• Exercise brief: From the records below, count the lines containing the word "Ground" and give only that number.

──────── Source data

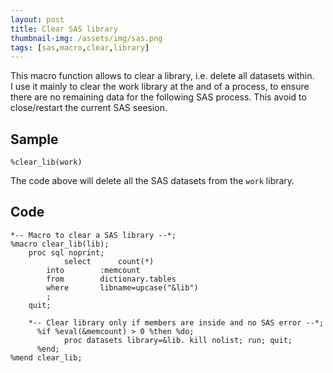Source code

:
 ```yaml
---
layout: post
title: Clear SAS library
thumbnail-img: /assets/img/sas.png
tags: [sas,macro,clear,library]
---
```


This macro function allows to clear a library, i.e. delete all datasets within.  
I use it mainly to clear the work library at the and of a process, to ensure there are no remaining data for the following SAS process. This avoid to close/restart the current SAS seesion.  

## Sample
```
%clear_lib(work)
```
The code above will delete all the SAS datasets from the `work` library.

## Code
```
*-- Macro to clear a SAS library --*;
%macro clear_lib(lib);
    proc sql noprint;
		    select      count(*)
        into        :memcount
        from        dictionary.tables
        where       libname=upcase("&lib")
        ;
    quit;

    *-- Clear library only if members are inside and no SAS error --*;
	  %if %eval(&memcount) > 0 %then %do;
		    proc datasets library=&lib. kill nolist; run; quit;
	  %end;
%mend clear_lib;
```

────────────────
──────── Source data

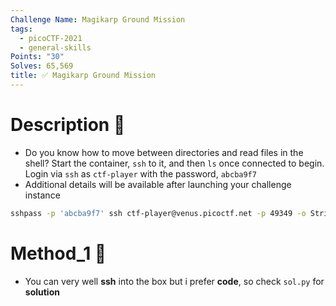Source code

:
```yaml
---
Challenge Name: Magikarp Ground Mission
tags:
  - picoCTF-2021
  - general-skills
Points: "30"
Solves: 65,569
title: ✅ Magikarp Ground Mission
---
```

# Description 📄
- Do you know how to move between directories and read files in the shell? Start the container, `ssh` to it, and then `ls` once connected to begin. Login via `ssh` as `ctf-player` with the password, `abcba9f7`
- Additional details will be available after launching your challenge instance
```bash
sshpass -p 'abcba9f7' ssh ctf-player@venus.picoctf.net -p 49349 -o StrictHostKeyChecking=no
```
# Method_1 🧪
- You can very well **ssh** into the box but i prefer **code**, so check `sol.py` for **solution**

────────────────
──────── Source data

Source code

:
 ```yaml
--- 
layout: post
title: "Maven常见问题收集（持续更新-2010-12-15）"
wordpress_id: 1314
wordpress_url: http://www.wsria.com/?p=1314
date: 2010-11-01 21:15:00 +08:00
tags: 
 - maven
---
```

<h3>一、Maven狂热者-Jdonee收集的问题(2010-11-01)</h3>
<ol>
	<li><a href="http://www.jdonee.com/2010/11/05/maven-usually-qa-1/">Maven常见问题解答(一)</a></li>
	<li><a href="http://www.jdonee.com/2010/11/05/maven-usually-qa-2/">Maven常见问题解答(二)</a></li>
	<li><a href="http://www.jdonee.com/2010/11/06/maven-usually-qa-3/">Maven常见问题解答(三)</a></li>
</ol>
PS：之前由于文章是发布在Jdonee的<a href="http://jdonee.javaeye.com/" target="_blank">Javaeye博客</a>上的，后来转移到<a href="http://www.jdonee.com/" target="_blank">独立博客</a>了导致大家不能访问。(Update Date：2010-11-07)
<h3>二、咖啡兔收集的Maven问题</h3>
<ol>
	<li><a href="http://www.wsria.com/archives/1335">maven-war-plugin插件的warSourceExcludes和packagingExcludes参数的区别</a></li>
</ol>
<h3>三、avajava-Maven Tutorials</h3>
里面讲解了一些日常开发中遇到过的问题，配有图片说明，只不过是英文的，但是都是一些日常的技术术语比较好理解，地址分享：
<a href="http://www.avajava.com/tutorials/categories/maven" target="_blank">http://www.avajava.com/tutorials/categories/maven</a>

────────────────

• Response below: 2